[RECORDS FOR PROCESSING Boundary: Start]

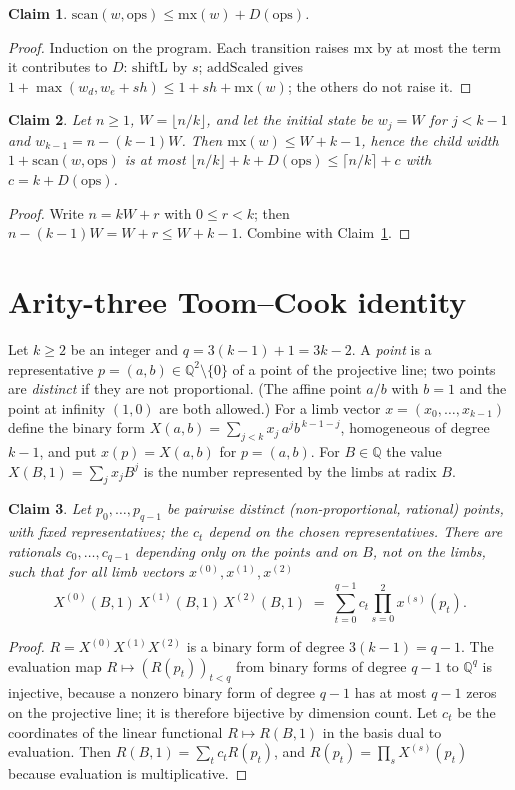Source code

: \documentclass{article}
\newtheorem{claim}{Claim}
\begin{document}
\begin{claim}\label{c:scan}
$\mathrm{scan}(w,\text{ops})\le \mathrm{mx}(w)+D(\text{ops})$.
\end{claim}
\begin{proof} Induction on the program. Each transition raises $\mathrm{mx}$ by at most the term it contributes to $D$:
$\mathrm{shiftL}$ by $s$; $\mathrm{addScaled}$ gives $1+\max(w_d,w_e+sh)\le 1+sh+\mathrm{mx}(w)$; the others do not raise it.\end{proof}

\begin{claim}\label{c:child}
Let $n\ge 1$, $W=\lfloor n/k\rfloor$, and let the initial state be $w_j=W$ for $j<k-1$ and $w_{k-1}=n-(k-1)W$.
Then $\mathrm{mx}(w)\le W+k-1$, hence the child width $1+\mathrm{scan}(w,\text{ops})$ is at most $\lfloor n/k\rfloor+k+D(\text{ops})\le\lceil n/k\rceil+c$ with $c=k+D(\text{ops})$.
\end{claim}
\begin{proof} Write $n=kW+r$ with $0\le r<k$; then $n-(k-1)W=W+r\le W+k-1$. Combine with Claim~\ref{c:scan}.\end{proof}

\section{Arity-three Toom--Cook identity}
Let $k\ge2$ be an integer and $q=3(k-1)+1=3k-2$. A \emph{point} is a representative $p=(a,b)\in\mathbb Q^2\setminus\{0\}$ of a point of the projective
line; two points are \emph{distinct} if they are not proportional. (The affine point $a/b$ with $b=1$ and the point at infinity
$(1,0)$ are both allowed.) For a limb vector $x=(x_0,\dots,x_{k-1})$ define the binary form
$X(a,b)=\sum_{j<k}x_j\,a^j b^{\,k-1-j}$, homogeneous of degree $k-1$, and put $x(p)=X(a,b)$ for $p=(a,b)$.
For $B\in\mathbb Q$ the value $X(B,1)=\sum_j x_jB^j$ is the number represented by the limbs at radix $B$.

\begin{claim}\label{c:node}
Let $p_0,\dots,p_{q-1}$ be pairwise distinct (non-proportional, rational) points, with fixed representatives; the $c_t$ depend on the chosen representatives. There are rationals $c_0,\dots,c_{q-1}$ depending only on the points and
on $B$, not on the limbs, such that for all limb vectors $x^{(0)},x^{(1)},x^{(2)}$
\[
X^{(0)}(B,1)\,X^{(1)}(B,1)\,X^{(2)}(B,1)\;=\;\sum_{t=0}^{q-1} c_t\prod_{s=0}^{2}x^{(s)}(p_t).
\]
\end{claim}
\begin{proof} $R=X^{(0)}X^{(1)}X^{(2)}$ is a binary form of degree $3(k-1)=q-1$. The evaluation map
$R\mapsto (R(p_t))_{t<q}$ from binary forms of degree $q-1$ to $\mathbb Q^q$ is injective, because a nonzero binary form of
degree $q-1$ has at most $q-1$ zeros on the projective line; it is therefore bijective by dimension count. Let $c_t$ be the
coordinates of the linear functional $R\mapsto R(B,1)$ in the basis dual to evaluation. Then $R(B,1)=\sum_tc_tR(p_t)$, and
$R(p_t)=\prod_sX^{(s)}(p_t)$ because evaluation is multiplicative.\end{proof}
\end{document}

[RECORDS FOR PROCESSING Boundary: End]
[RECORDS FOR PROCESSING Boundary: Start]

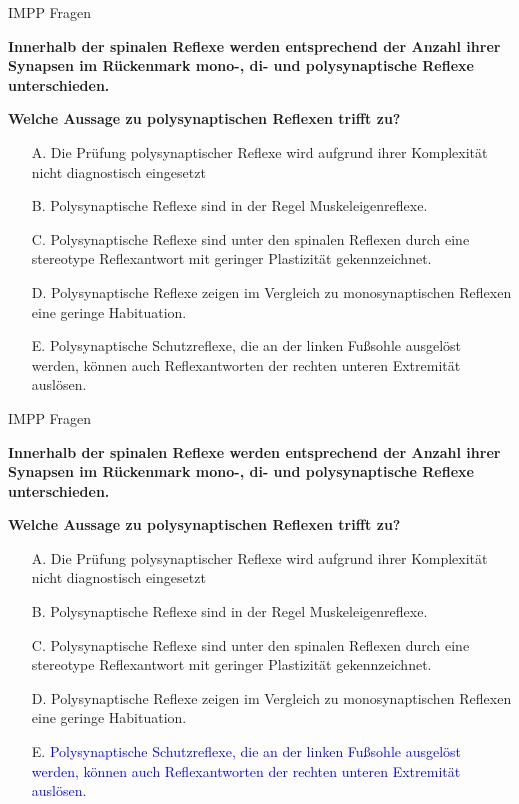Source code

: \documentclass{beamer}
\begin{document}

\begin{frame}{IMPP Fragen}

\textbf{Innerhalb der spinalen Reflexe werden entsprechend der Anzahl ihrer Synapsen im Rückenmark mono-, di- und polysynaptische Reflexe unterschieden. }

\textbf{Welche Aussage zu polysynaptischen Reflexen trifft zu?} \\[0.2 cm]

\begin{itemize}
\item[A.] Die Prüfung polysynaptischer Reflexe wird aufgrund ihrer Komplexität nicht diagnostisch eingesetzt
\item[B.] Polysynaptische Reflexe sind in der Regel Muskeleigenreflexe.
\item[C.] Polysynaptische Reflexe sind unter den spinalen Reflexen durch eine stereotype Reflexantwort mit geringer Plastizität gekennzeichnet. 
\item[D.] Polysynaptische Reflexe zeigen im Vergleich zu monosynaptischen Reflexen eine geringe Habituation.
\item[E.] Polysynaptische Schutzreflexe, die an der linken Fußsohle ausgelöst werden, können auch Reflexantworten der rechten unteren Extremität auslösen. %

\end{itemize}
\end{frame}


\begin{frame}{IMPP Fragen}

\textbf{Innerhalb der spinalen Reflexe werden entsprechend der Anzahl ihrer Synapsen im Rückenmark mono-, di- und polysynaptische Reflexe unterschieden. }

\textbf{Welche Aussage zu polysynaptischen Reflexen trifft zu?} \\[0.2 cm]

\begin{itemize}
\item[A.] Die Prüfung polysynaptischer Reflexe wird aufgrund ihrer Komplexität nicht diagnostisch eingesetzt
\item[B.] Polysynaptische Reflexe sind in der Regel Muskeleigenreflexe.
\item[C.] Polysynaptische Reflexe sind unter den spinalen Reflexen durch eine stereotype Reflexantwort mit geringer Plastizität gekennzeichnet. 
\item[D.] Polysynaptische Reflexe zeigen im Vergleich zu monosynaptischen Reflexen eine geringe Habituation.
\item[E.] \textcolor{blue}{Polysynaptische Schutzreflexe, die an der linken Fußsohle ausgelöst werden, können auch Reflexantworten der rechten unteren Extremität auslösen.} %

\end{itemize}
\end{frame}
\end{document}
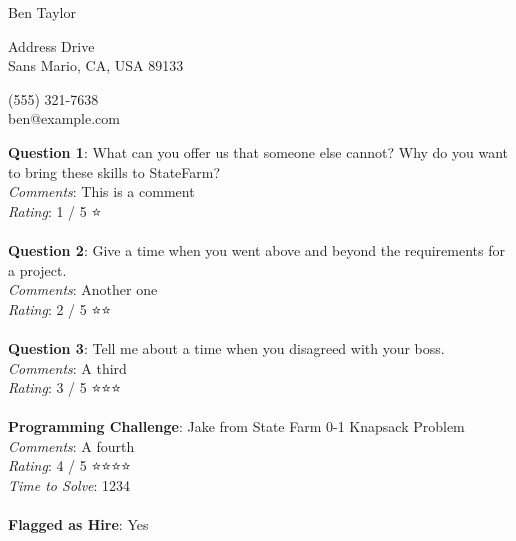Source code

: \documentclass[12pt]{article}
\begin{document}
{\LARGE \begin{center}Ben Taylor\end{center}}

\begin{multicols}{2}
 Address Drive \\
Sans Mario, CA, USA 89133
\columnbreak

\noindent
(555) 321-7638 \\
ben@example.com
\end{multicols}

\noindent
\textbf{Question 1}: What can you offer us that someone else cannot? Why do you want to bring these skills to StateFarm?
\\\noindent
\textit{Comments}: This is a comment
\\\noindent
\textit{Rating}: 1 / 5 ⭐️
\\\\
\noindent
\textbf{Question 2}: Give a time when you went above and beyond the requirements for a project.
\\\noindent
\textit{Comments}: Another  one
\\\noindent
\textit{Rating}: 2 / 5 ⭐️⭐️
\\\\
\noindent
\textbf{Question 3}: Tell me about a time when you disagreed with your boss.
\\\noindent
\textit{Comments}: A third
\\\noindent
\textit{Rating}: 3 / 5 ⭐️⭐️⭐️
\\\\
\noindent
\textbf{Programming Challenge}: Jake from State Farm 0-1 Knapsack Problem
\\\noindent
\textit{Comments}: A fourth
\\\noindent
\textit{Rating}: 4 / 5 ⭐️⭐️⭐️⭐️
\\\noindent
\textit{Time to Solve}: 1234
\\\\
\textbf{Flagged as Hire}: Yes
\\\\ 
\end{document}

[RECORDS FOR PROCESSING Boundary: End]

TASK REQUIREMENTS> Each line above that has the word "with" must be copied.

EXERCISE OUTPUT>
Then $\mathrm{mx}(w)\le W+k-1$, hence the child width $1+\mathrm{scan}(w,\text{ops})$ is at most $\lfloor n/k\rfloor+k+D(\text{ops})\le\lceil n/k\rceil+c$ with $c=k+D(\text{ops})$.
\begin{proof} Write $n=kW+r$ with $0\le r<k$; then $n-(k-1)W=W+r\le W+k-1$. Combine with Claim~\ref{c:scan}.\end{proof}
line; two points are \emph{distinct} if they are not proportional. (The affine point $a/b$ with $b=1$ and the point at infinity
Let $p_0,\dots,p_{q-1}$ be pairwise distinct (non-proportional, rational) points, with fixed representatives; the $c_t$ depend on the chosen representatives. There are rationals $c_0,\dots,c_{q-1}$ depending only on the points and
\textbf{Question 3}: Tell me about a time when you disagreed with your boss.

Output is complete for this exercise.